■ **Data provided**:
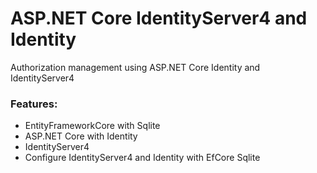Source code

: # ASP.NET Core IdentityServer4 and Identity
Authorization management using ASP.NET Core Identity and IdentityServer4

### Features: 
- EntityFrameworkCore with Sqlite
- ASP.NET Core with Identity
- IdentityServer4
- Configure IdentityServer4 and Identity with EfCore Sqlite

■ **What to do**: What should come out is the exact run of lines from the one holding "- EntityFrameworkCore with Sqlite" through the end of the records above, and nothing besides.

■ **Task result**:
- EntityFrameworkCore with Sqlite
- ASP.NET Core with Identity
- IdentityServer4
- Configure IdentityServer4 and Identity with EfCore Sqlite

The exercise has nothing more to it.